To this day, there is nothing more reassuring to me than seeing someone draw two axes, certain in the knowledge that an insight into the link between two things will soon follow. When my father did it, it could be temperature and pressure, with the added bonus of a state of matter at the triple point that was neither solid, liquid nor gas. It could be two intersecting lines of some economic law I forgot soon after, relating prices and profits. It could be some terrifying relation between the load-bearing capacity of a spar and its length, which I still think about six decades later when I see an airliner wing flexing in turbulence.
He also told me about dimensions. Zero dimension: a point. One and two dimensions: a line and a plane. I have since tended to see things as dimensions. For example, until I visit and prove its existence to myself beyond reasonable doubt, a place is a zero-dimensional point with no extension. This works especially with places that are known to be confined, e.g. islands. If I book a flight to Rhodes, all the time I vaguely wonder whether there will be room to accommodate me and my carry-on in that zero-dimensional dot.
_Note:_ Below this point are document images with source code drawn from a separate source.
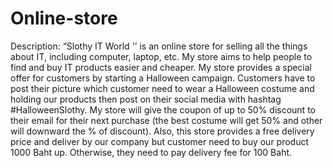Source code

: # Online-store
Description:
 “Slothy IT World '’ is an online store for selling all the things about IT, including computer, laptop, etc. My store aims to help people to find and buy IT products easier and cheaper. My store provides a special offer for customers by starting a Halloween campaign. Customers have to post their picture which customer need to wear a Halloween costume and holding our products then post on their social media with hashtag #HalloweenSlothy. My store will give the coupon of up to 50% discount to their email for their next purchase (the best costume will get 50% and other will downward the % of discount). Also, this store provides a free delivery price and deliver by our company but customer need to buy our product 1000 Baht up. Otherwise, they need to pay delivery fee for 100 Baht.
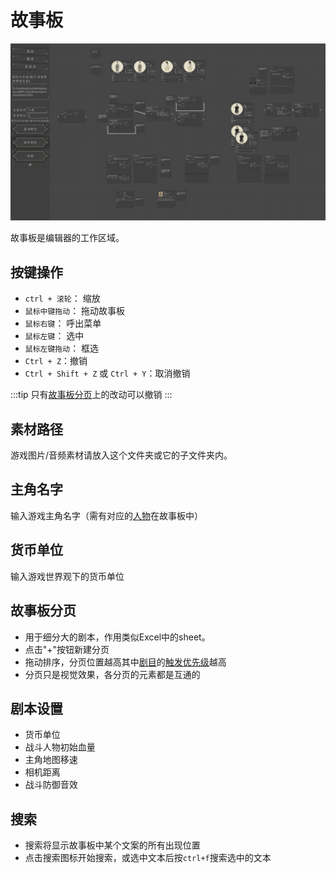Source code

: # 故事板
![故事板](../../assets/storyboard.jpg)

故事板是编辑器的工作区域。

## 按键操作
- `ctrl + 滚轮`： 缩放
- `鼠标中键拖动`： 拖动故事板
- `鼠标右键`： 呼出菜单
- `鼠标左键`： 选中
- `鼠标左键拖动`： 框选
- `Ctrl + Z`：撤销
- `Ctrl + Shift + Z` 或 `Ctrl + Y`：取消撤销

:::tip
只有[故事板分页](#故事板分页)上的改动可以撤销
:::

## 素材路径
游戏图片/音频素材请放入这个文件夹或它的子文件夹内。

## 主角名字
输入游戏主角名字（需有对应的[人物](./character.html)在故事板中）

## 货币单位
输入游戏世界观下的货币单位

## 故事板分页

- 用于细分大的剧本，作用类似Excel中的sheet。
- 点击"+"按钮新建分页
- 拖动排序，分页位置越高其中[剧目](./act.html)的[触发优先级](./act.html#剧目优先级)越高
- 分页只是视觉效果，各分页的元素都是互通的

## 剧本设置

- 货币单位
- 战斗人物初始血量
- 主角地图移速
- 相机距离
- 战斗防御音效

## 搜索

- 搜索将显示故事板中某个文案的所有出现位置
- 点击搜索图标开始搜索，或选中文本后按`ctrl+f`搜索选中的文本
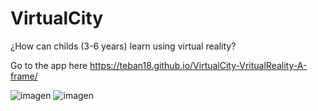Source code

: # VirtualCity
¿How can childs (3-6 years) learn using virtual reality?

Go to the app here
https://teban18.github.io/VirtualCity-VritualReality-A-frame/

![imagen](https://user-images.githubusercontent.com/44687875/211847373-94d121bd-fcad-4d37-a48d-d01c56322e6c.png)
![imagen](https://user-images.githubusercontent.com/44687875/211849986-be24bb26-914a-4677-b82d-30a6713b89af.png)

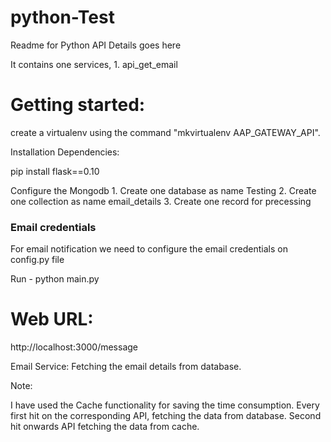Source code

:# python-Test


Readme for Python API Details goes here

It contains one services,
	1. api_get_email
	
Getting started:
================

create a virtualenv using the command "mkvirtualenv AAP_GATEWAY_API".

Installation Dependencies:

pip install flask==0.10

Configure the Mongodb 
	1. Create one database as name Testing
	2. Create one collection as name email_details
	3. Create one record for precessing  

### Email credentials
For email notification we need to configure the email credentials on config.py file

Run - python main.py

Web URL:
========

http://localhost:3000/message

Email Service: Fetching the email details from database.

Note: 

I have used the Cache functionality for saving the time consumption. Every first hit on the corresponding API, fetching the data from database. Second hit onwards API fetching the data from cache. 

 
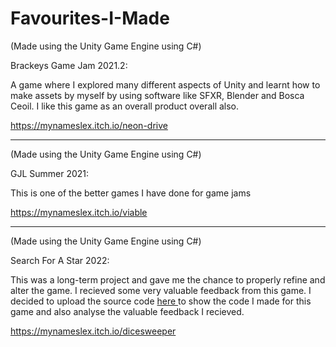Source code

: # Favourites-I-Made

(Made using the Unity Game Engine using C#)

Brackeys Game Jam 2021.2:

A game where I explored many different aspects of Unity and learnt how to make assets by myself by using software like SFXR, Blender and Bosca Ceoil. I like this game as an overall product overall also.

https://mynameslex.itch.io/neon-drive
_________________________________________________________________________________________________________________________________________________________________________

(Made using the Unity Game Engine using C#)

GJL Summer 2021:

This is one of the better games I have done for game jams

https://mynameslex.itch.io/viable
_________________________________________________________________________________________________________________________________________________________________________
(Made using the Unity Game Engine using C#)

Search For A Star 2022:

This was a long-term project and gave me the chance to properly refine and alter the game. I recieved some very valuable feedback from this game. I decided to upload the source code <a href="https://github.com/MyNamesLex/Search-For-A-Star-2022"> here </a> to show the code I made for this game and also analyse the valuable feedback I recieved.

https://mynameslex.itch.io/dicesweeper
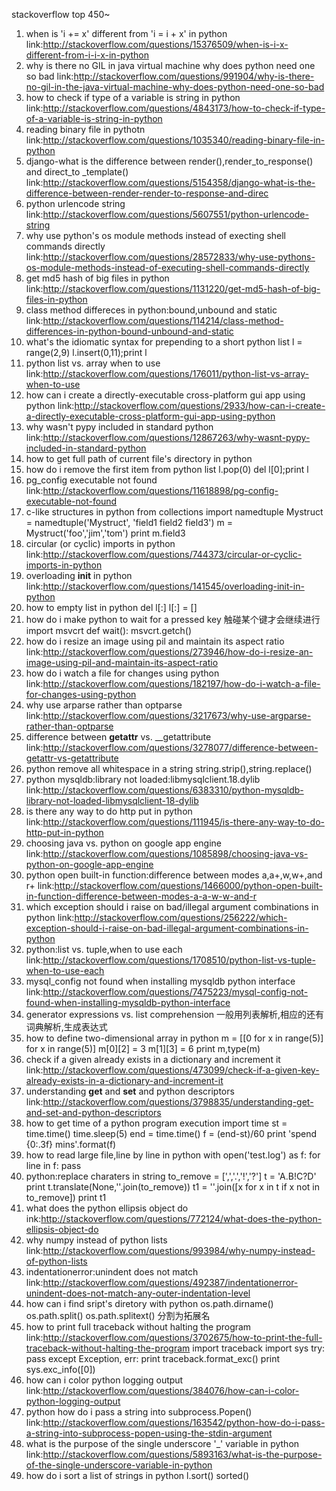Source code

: 
stackoverflow top 450~

1. when is 'i += x' different from 'i = i + x' in python
link:http://stackoverflow.com/questions/15376509/when-is-i-x-different-from-i-i-x-in-python
2. why is there no GIL in java virtual machine why does python need one so bad
link:http://stackoverflow.com/questions/991904/why-is-there-no-gil-in-the-java-virtual-machine-why-does-python-need-one-so-bad
3. how to check if type of a variable is string in python
link:http://stackoverflow.com/questions/4843173/how-to-check-if-type-of-a-variable-is-string-in-python
4. reading binary file in pythotn
link:http://stackoverflow.com/questions/1035340/reading-binary-file-in-python
5. django-what is the difference between render(),render_to_response() and direct_to _template()
link:http://stackoverflow.com/questions/5154358/django-what-is-the-difference-between-render-render-to-response-and-direc
6. python urlencode string
link:http://stackoverflow.com/questions/5607551/python-urlencode-string
7. why use python's os module methods instead of execting shell commands directly
link:http://stackoverflow.com/questions/28572833/why-use-pythons-os-module-methods-instead-of-executing-shell-commands-directly
8. get md5 hash of big files in python
link:http://stackoverflow.com/questions/1131220/get-md5-hash-of-big-files-in-python
9. class method differeces in python:bound,unbound and static
link:http://stackoverflow.com/questions/114214/class-method-differences-in-python-bound-unbound-and-static
10. what's the idiomatic syntax for prepending to a short python list
l = range(2,9)
l.insert(0,11);print l
11. python list vs. array when to use
link:http://stackoverflow.com/questions/176011/python-list-vs-array-when-to-use
12. how can i create a directly-executable cross-platform gui app using python
link:http://stackoverflow.com/questions/2933/how-can-i-create-a-directly-executable-cross-platform-gui-app-using-python
13. why wasn't pypy included in standard python
link:http://stackoverflow.com/questions/12867263/why-wasnt-pypy-included-in-standard-python
14. how to get full path of current file's directory in python
15. how do i remove the first item from python list
l.pop(0)
del l[0];print l
16. pg_config executable not found
link:http://stackoverflow.com/questions/11618898/pg-config-executable-not-found
17. c-like structures in python
from collections import namedtuple
Mystruct = namedtuple('Mystruct', 'field1 field2 field3')
m =  Mystruct('foo','jim','tom')
print m.field3
18. circular (or cyclic) imports in python
link:http://stackoverflow.com/questions/744373/circular-or-cyclic-imports-in-python
19. overloading __init__ in python
link:http://stackoverflow.com/questions/141545/overloading-init-in-python
20. how to empty list in python
del l[:]
l[:] = []
21. how do i make python to wait for a pressed key 触碰某个键才会继续进行
import msvcrt
def wait():
    msvcrt.getch()
22. how do i resize an image using pil and maintain its aspect ratio
link:http://stackoverflow.com/questions/273946/how-do-i-resize-an-image-using-pil-and-maintain-its-aspect-ratio
23. how do i watch a file for changes using python
link:http://stackoverflow.com/questions/182197/how-do-i-watch-a-file-for-changes-using-python
24. why use arparse rather than optparse
link:http://stackoverflow.com/questions/3217673/why-use-argparse-rather-than-optparse
25. difference between __getattr__ vs. __getattribute
link:http://stackoverflow.com/questions/3278077/difference-between-getattr-vs-getattribute
26. python remove all whitespace in a string
string.strip(),string.replace()
27. python mysqldb:library not loaded:libmysqlclient.18.dylib
link:http://stackoverflow.com/questions/6383310/python-mysqldb-library-not-loaded-libmysqlclient-18-dylib
28. is there any way to do http put in python
link:http://stackoverflow.com/questions/111945/is-there-any-way-to-do-http-put-in-python
29. choosing java vs. python on google app engine
link:http://stackoverflow.com/questions/1085898/choosing-java-vs-python-on-google-app-engine
30. python open built-in function:difference between modes a,a+,w,w+,and r+
link:http://stackoverflow.com/questions/1466000/python-open-built-in-function-difference-between-modes-a-a-w-w-and-r
31. which exception should i raise on bad/illegal argument combinations in python
link:http://stackoverflow.com/questions/256222/which-exception-should-i-raise-on-bad-illegal-argument-combinations-in-python
32. python:list vs. tuple,when to use each
link:http://stackoverflow.com/questions/1708510/python-list-vs-tuple-when-to-use-each
33. mysql_config not found when installing mysqldb python interface
link:http://stackoverflow.com/questions/7475223/mysql-config-not-found-when-installing-mysqldb-python-interface
34. generator expressions vs. list comprehension
一般用列表解析,相应的还有词典解析,生成表达式
35. how to define two-dimensional array in python
m = [[0 for x in range(5)] for x in range(5)] 
m[0][2] = 3
m[1][3] = 6
print m,type(m)
36. check if a given already exists in a dictionary and increment it
link:http://stackoverflow.com/questions/473099/check-if-a-given-key-already-exists-in-a-dictionary-and-increment-it
37. understanding __get__ and __set__ and python descriptors
link:http://stackoverflow.com/questions/3798835/understanding-get-and-set-and-python-descriptors
38. how to get time of a python program execution
import time
st = time.time()
time.sleep(5)
end = time.time()
f = (end-st)/60
print 'spend {0:.3f} mins'.format(f)
39. how to read large file,line by line in python
with open('test.log') as f:
    for line in f:
        pass
40. python:replace charaters in string
to_remove = [',','.','!','?']
t = 'A.B!C?D'
print t.translate(None,''.join(to_remove))
t1 = ''.join([x for x in t if x not in to_remove])
print t1
41. what does the python ellipsis object do
ink:http://stackoverflow.com/questions/772124/what-does-the-python-ellipsis-object-do
42. why numpy instead of python lists
link:http://stackoverflow.com/questions/993984/why-numpy-instead-of-python-lists
43. indentationerror:unindent does not match
link:http://stackoverflow.com/questions/492387/indentationerror-unindent-does-not-match-any-outer-indentation-level
44. how can i find sript's diretory with python
os.path.dirname()   os.path.split()   os.path.splitext() 分割为拓展名
45. how to print full traceback without halting the program
link:http://stackoverflow.com/questions/3702675/how-to-print-the-full-traceback-without-halting-the-program
import traceback
import sys
try:
    pass
except Exception, err:
    print traceback.format_exc()
    print sys.exc_info([0])
46. how can i color python logging output
link:http://stackoverflow.com/questions/384076/how-can-i-color-python-logging-output
47. python how do i pass a string into subprocess.Popen()
link:http://stackoverflow.com/questions/163542/python-how-do-i-pass-a-string-into-subprocess-popen-using-the-stdin-argument
48. what is the purpose of the single underscore '_' variable in python
link:http://stackoverflow.com/questions/5893163/what-is-the-purpose-of-the-single-underscore-variable-in-python
49. how do i sort a list of strings in python
l.sort()   sorted()
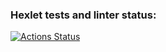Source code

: ### Hexlet tests and linter status:
[![Actions Status](https://github.com/f177777/frontend-project-80/actions/workflows/hexlet-check.yml/badge.svg)](https://github.com/f177777/frontend-project-80/actions)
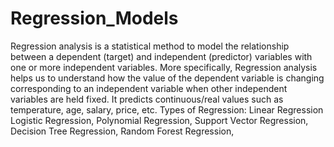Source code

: # Regression_Models
Regression analysis is a statistical method to model the relationship between a dependent (target) and independent (predictor) variables with one or more independent variables. More specifically, Regression analysis helps us to understand how the value of the dependent variable is changing corresponding to an independent variable when other independent variables are held fixed. It predicts continuous/real values such as temperature, age, salary, price, etc.
Types of Regression: Linear Regression
Logistic Regression,
Polynomial Regression,
Support Vector Regression,
Decision Tree Regression,
Random Forest Regression,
My father used to really enjoy being on the most one-dimensional thing of all, the beach. Beaches combine all the pluses and minuses of low dimensionality. They are easily crowded, which happens when you project points from a plane to a line. But oh, the joys afforded to one-dimensional man! You can sit there and be practically sure you will see everyone go past, usually twice, when they get restless on their coordinate and go for a walk. You can stroll to the end of the beach and enjoy the linear succession of establishments and in-between deserts in both directions. It seems to be a law of nature that owners of beach bars always extend the line to infinity by naming them after another beach: Copacabana in St. Tropez and, I assume, vice versa.
One-dimensional architecture has changed the world. We owe many of the major technological inventions since WWII to the foresight of Bell Labs management, who arranged offices in a linear corridor with only one exit, reasoning that enforced encounters on the way to the toilets or cafeteria would generate ideas. The rabbit warren of some universities, the circular path at Apple, and the two-dimensional arrangement of cubicles on a big engineering floor will never be as good. Entire civilizations are essentially one dimensional: California; the Baltic Republics (three different beaches), pushed to the water by barbarians behind; Chile, the only country where the airline map looks like a single train track from desert to fjord.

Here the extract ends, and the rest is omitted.